La presentazione e le prime parole del neo allenatore del Palermo

Stellone: «Zamparini? Se sbaglio lo faccio con le mie idee»

 

Giornata di presentazioni oggi in casa rosanero. Il nuovo allenatore del Palermo Roberto Stellone, accompagnato dal direttore sportivo Valoti, ha risposto alle domande dei giornalisti presenti nella sala stampa del "Tenente Onorato" di Boccadifalco.

 

«Serve l'atteggiamento. Difesa a 4? È possibile»

«Coronado deve essere lasciato libero di agire»

 

 

Le prime dichiarazioni

«Ci sono tante sensazioni belle da provare. Da giocatore ho sempre scelto piazze importanti, anche magari scendendo di categoria. Ho voluto sempre le giuste emozioni della piazza - ha detto Stellone - Come Napoli, e prima del Napoli c’era stato un avvicinamento al Palermo. Ora vengo come allenatore, e non per screditare le altre squadre, ma puntavo ad una piazza importante come Palermo. È capitata l’occasione e non me la sono fatta sfuggire. Tutto molto intensamente, ho parlato ieri con il presidente e con il direttore. Domani c’è questa partita contro il Bari che per me è importante. Puntiamo alla promozione, meglio se direttamente.

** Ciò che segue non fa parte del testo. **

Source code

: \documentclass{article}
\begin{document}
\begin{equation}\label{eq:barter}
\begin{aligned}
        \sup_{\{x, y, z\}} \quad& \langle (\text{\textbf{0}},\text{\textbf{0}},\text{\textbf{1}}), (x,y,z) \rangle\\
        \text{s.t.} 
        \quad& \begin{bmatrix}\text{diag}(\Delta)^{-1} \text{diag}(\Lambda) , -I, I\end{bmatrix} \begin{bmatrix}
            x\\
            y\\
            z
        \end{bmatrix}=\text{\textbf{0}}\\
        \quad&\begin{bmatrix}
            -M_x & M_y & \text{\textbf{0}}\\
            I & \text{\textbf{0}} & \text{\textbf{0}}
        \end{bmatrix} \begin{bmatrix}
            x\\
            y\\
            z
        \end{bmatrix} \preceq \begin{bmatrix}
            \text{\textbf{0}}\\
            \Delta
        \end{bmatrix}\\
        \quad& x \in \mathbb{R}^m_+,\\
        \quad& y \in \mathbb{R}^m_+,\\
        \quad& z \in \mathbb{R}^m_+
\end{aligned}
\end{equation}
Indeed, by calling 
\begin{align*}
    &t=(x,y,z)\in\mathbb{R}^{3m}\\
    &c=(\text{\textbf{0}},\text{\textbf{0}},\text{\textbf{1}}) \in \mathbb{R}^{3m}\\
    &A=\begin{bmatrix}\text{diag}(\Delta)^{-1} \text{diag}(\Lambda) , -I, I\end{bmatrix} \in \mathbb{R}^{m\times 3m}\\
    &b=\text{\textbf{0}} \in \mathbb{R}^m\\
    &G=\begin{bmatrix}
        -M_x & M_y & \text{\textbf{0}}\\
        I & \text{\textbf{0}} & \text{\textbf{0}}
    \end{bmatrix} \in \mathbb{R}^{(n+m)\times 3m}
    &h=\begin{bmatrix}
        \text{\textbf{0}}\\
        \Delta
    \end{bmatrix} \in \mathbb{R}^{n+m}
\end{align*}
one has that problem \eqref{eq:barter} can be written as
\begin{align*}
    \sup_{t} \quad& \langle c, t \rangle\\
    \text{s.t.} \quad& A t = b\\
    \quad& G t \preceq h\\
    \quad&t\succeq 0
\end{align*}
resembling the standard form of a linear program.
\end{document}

Ci sono tante squadre in corsa, oltre a Frosinone e Parma. È un mini torneo: vincerà chi arriverà con la testa e con le gambe più forti. Tutte avranno partite difficili, dipende da noi».

 

Al "Renzo Barbera" arriva il Bari

«Tutte vogliono vincere, la differenza la fa la preparazione alla vittoria. Vogliamo mettere alle spalle il periodo negativo dice Roberto Stellone - una flessione che hanno avuto tutte le squadre tranne l’Empoli. Noi possiamo farcela, pensando una partita alla volta. Domani avrò mezza giornata di tempo per preparare la partita. Ho parlato con i ragazzi: sono delusi per la partita di Venezia, ma carichi per affrontare la fine del campionato. Non vedo l’ora di cominciare».

 

 

«NON BASTA L'1-0. LA GUMINA HA L'OCCHIO GIUSTO»

 

 

L'influenza del patron

Stellone su questo punto è chiaro: «Tutti i presidenti sono i primi tifosi. Zamparini ha fatto cose importanti nella sua vita, non solo nel calcio. È una persona colta che sa di calcio. Ognuno deve rispettare il proprio ruolo. L’allenatore allena, i giocatori giocano. Che poi il presidente dia il suo pensiero è normale. Io devo pensare al mio lavoro ed una cosa è certa: so che se devo sbagliare, devo farlo con le mie idee. Se scendi a compromessi, nel calcio come nella vita, vai incontro ad un boomerang. Non ho subito alcuna pressione. Se si è cambiato, è perché il presidente spera e pensa di dare una scossa alla squadra. Sono prontissimo a giocarmi le mie carte e a mettere in campo la formazione che penso più giusta in base agli avversari e alla settimana di lavoro. Per domani ho poco tempo, purtroppo. Ascolto tutti, ma è giusto prendere le proprie decisioni».